Моэм ошибся дважды: во-первых, это был не конец; во-вторых, фортуна едва ли была на его стороне. За отделявшие «репетицию» от «спектакля» десять с лишним лет ему еще предстояло пролежать два месяца на уколах после утомительного путешествия в Японию, пережить весной 1957 года тяжелейший приступ нефрита и воспаление почек, когда боль была столь сильной, что пришлось колоть морфий. А за полгода до смерти — сначала двустороннюю пневмонию, потом ушиб берцовой кости, а напоследок сотрясение мозга. Словом, как пошутил однажды сам Моэм: «И чего только не бывает с человеком, когда он стареет».

«Умирать — скучное, тоскливое дело, — писал 85-летний Моэм племяннику Робину. — Советую тебе не иметь со смертью ничего общего». Моэм и не имел. Вернее, имел, но, по существу, лишь последние десять месяцев жизни. Вот краткая хронология последних месяцев человека, прожившего — и в целом вполне благополучно — 91 год, 10 месяцев, 15 дней.

1964, июль. Моэм составляет завещание: «Мавританка» — дочери, А. Серлу — обстановка виллы плюс права на литературные произведения плюс 50 тысяч фунтов; Аннет — две тысячи фунтов, Жану (шоферу) — две тысячи фунтов, прислуге — по 500 фунтов. Завещает себя кремировать и захоронить прах на территории Кингз-скул.

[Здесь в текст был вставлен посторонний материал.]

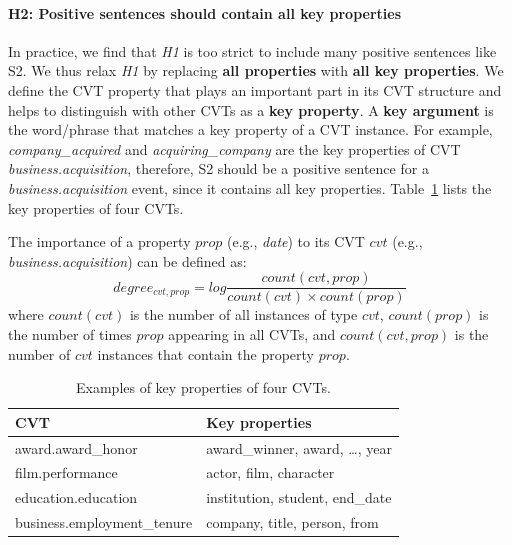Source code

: 
\paragraph{H2: Positive sentences should contain all key properties}
In practice, we find that \emph{H1} is too strict to include many positive sentences like S2.
We thus relax \emph{H1} by replacing \textbf{all properties} with \textbf{all key properties}. We define the CVT property that plays an important part in its CVT structure and helps to distinguish with other CVTs as a \textbf{key property}. A \textbf{key argument} is the word/phrase that matches a key property of a CVT instance. For example, \emph{company\_acquired} and \emph{acquiring\_company} are the key properties of CVT \emph{business.acquisition}, therefore,  S2 should be a positive sentence for a \emph{business.acquisition} event, since it contains all key properties. Table~\ref{tab:5} lists the key properties of four CVTs.

The importance of a property $prop$ (e.g., \emph{date}) to its CVT $cvt$ (e.g., \emph{business.acquisition}) can be defined as:
\begin{equation}
	degree_{cvt, prop} = log \frac{count(cvt, prop)}{count(cvt) \times count(prop)}
\end{equation}
where $count(cvt)$ is the number of all instances of type $cvt$, $count(prop)$ is the number of times $prop$ appearing in all CVTs, and $count(cvt, prop)$ is the number of $cvt$ instances that contain the property $prop$.

\begin{table}
\centering
\small
\begin{tabular}{|l|l|} \hline
CVT & Key properties \\ \hline
award.award\_honor & award\_winner, award, \ldots, year \\ \hline
film.performance & actor, film, character \\ \hline
education.education & institution, student, end\_date \\ \hline
business.employment\_tenure & company, title, person, from \\ \hline
\end{tabular}
\caption{Examples of key properties of four CVTs.\label{tab:5}}
\end{table}

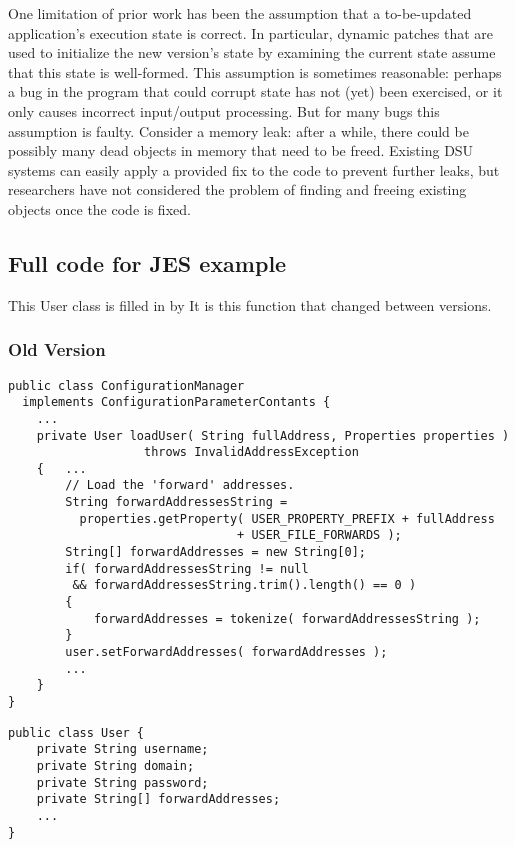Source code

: One limitation of prior work has been the assumption that a
to-be-updated application's execution state is correct.  In
particular, dynamic patches that are used to initialize the new
version's state by examining the current state assume that this state
is well-formed.  This assumption is sometimes reasonable: perhaps a
bug in the program that could corrupt state has not (yet) been
exercised, or it only causes incorrect input/output processing.  But
for many bugs this assumption is faulty.  Consider a memory leak:
after a while, there could be possibly many dead objects in memory
that need to be freed.  Existing DSU systems can easily apply a
provided fix to the code to prevent further leaks, but researchers
have not considered the problem of finding and freeing existing
objects once the code is fixed.

\subsection{Full code for JES example}

This User class is filled in by 
It is this function that changed between versions.

\subsubsection{Old Version}
\begin{lstlisting}
public class ConfigurationManager
  implements ConfigurationParameterContants {
    ...
    private User loadUser( String fullAddress, Properties properties )
                   throws InvalidAddressException
    {   ...
        // Load the 'forward' addresses.
        String forwardAddressesString =
          properties.getProperty( USER_PROPERTY_PREFIX + fullAddress 
                                + USER_FILE_FORWARDS );
        String[] forwardAddresses = new String[0];
        if( forwardAddressesString != null 
         && forwardAddressesString.trim().length() == 0 )
        {
            forwardAddresses = tokenize( forwardAddressesString );
        }
        user.setForwardAddresses( forwardAddresses );
        ...
    }
}
\end{lstlisting}

\begin{lstlisting}
public class User {
    private String username;
    private String domain;
    private String password;
    private String[] forwardAddresses;
    ...
}
\end{lstlisting}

1964, август. На виллу после большого перерыва приезжает Лиза. Моэм видит дочь последний раз; принимает ее за Сайри и спрашивает: «Почему ты не закрыла свою мастерскую?» Разговаривая с дочерью, безостановочно перемещается по дому, бегает вверх-вниз по лестнице с невероятной для девяностолетнего старца прытью.

1965, 25 января. Последний день рождения Моэма. Ему исполняется 91 год.

1965, март. У Моэма двусторонняя пневмония; теряет сознание. Его перевозят из дома в больницу, однако уже через несколько дней выписывают; опасность миновала.

1965, 8 декабря. Моэм падает в саду, повреждает берцовую кость.

1965, 12 декабря. Спотыкается на ковре в гостиной, падает, расшибает голову о камин. Среди ночи просыпается, встает с постели, падает и теряет сознание. Приходит в себя и говорит перепуганному Серлу: «Где ты был все это время? Я искал тебя несколько месяцев. Хочу пожать тебе руку и поблагодарить за все, что ты для меня сделал». Это его последние слова.

1965, 13 декабря. Моэма перевозят в Ниццу, в англо-американский госпиталь. Он впадает в кому.

1965,15 декабря. Умирает в больнице, не приходя в сознание.

1965, 16 декабря. Чтобы избежать вскрытия, тело Моэма перевозят обратно на виллу. А. Серл делает официальное заявление о смерти Сомерсета Моэма «в своей постели». Извещает Лизу Хоуп о смерти отца. Проститься с писателем приезжают родственники, друзья, французские официальные лица.

1965, 20 декабря. Тело Моэма перевозят в Марсель и кремируют. «На кремации присутствовали литературный секретарь и постоянный спутник усопшего Алан Серл, генеральный консул Великобритании в Марселе Питер Мюррей, а также финансовый душеприказчик Моэма Гордон Блэр.

От мэрии города Сен-Жан, что на мысе Ферра, где писатель прожил без малого сорок лет, были присланы цветы. Прислали цветы также друзья и поклонники покойного писателя», — сообщает на следующий день «Нью-Йорк таймс».

1965, 21 декабря. Прах Моэма доставляют на самолете в Лондон.

1965, 22 декабря. Урну с прахом Сомерсета Моэма хоронят, согласно его воле, у подножия стены Моэмовской библиотеки в Кентербери, в Кингз-скул. Кроме А. Серла и леди Лизы Хоуп на захоронении присутствуют тридцать учащихся Королевской школы, прервавших рождественские каникулы и вернувшихся в школу отдать дань покойному писателю, ученику Кингз-скул.